The central Illinois River valley was the setting for two significant cultural changes during late prehistoric period (A.D. 250 to A.D. 1,450). As presumed gains in population growth taxed the pre-existing subsistence system that included indigenous cultigens, the first change ca. A.D. 1,050/1,100 involved the intensification of food production vis-à-vis maize agriculture and the adoption of Mississippian lifeways by Late Woodland peoples native to the valley. A series of Mississippian centers emerged and subsequently waxed and waned in influence over the ensuing two to three centuries. The second cultural change around A.D. 1300 is marked by an increase in interpersonal violence and warfare as an Oneota population encroached on Mississippian-occupied territories. Reasonably large, well-preserved skeletal samples provide a means to assess demographic and epidemiological variability during these periods of significant sociocultural change and interaction. The re-analysis of the multi-component skeletal sample from Dickson Mounds, which includes a reassessment of the mound and burial chronology, provides a fresh perspective on the evolution “health” and demographic patterns in west-central Illinois.
A total of 2,271 skeletons were analyzed during the course of research. This includes the Late Woodland, Mississippian, and/or Oneota-affiliated skeletal samples from Dickson Mounds (n = 861), the Morton Complex (n = 209), Orendorf (n = 268), Crable (n = 172), and Norris Farms 36 (n = 296). The first component of the research involved paleodemographic analyses of fertility and population growth, childhood survivorship, and adult mortality. Based on the proportion of juvenile skeletons in each of the diachronic skeletal samples, the entire late prehistoric period can be characterized by relatively high fertility levels. Elevated levels of early childhood mortality were also characteristic of the entire time period in question. Employing a recently developed maximum likelihood method of estimating age-at-death for adults (Transition Analysis; Boldsen et al., 2002), hazard model analyses reveal that the patterns of survivorship are significantly different from abridged life tables previously published for the region. Individual estimates of age-at-death and the cumulative hazard functions point toward individuals living longer than previously estimated. The development of Mississippian-era palisaded towns was particularly detrimental to young adult female survivorship. High fertility rates and stages of population growth were offset by a high risk of death for women during their early fertile years and a generally lower adult life expectancy for males. These findings support the notion that a high-pressure system of elevated fertility and mortality existed among late prehistoric populations of the Midwest, comparable to and parsimonious with the demographic regimes observed in extant, traditional populations.

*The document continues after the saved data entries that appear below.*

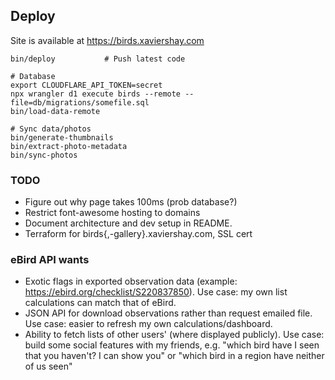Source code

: ## Deploy

Site is available at https://birds.xaviershay.com

    bin/deploy           # Push latest code

    # Database
    export CLOUDFLARE_API_TOKEN=secret
    npx wrangler d1 execute birds --remote --file=db/migrations/somefile.sql
    bin/load-data-remote

    # Sync data/photos
    bin/generate-thumbnails
    bin/extract-photo-metadata
    bin/sync-photos

### TODO

* Figure out why page takes 100ms (prob database?)
* Restrict font-awesome hosting to domains
* Document architecture and dev setup in README.
* Terraform for birds{,-gallery}.xaviershay.com, SSL cert

### eBird API wants

* Exotic flags in exported observation data (example: https://ebird.org/checklist/S220837850). Use case: my own list calculations can match that of eBird.
* JSON API for download observations rather than request emailed file. Use case: easier to refresh my own calculations/dashboard.
* Ability to fetch lists of other users' (where displayed publicly). Use case: build some social features with my friends, e.g. "which bird have I seen that you haven't? I can show you" or "which bird in a region have neither of us seen"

The second component of the research was a paleoepidemiological analysis explicitly designed to detect heterogeneity in frailty and selective mortality. Indicators of childhood growth and stress were shown to have a variable impact and association with mortality patterns through each of the diachronic phases and by sex. These findings argue against the applicability of childhood growth and stress indicators as universal measures of “health” or as elements of indices designed to demonstrated broad meta-analytic patterns dependent upon skeletal samples subject to varying population dynamics. The measures of dental health displayed remarkable consistency with the adult mortality patterns. Across the diachronic phases, young adult females were found to have elevated rates of carious lesion development and progression that indicate variable levels of frailty and selective mortality existed in late prehistoric societies of the Midwest. By contrast, females that survived into their post-reproductive lifespan can be characterized by good dental health that included few carious lesions and lower rates of attrition. Dental health patterns for males across the diachronic phases were age-progressive. The probability of carious lesion development and progression, advanced attrition, abscesses, and ante-mortem tooth loss increased with age-at-death. These models parallel the male attritional mortality profiles and demonstrate that traditional paleopathological indicators must be considered as part of larger population processes. These findings echo and provide evidence for the concerns originally synthesized in the “Osteological Paradox” (Wood et al., 1992a).
This research was supported by dissertation improvement grants from the National Science (BCS-0751484) and the Wenner-Gren Foundations, and travel grants from the Max Planck Institute for Demographic Research.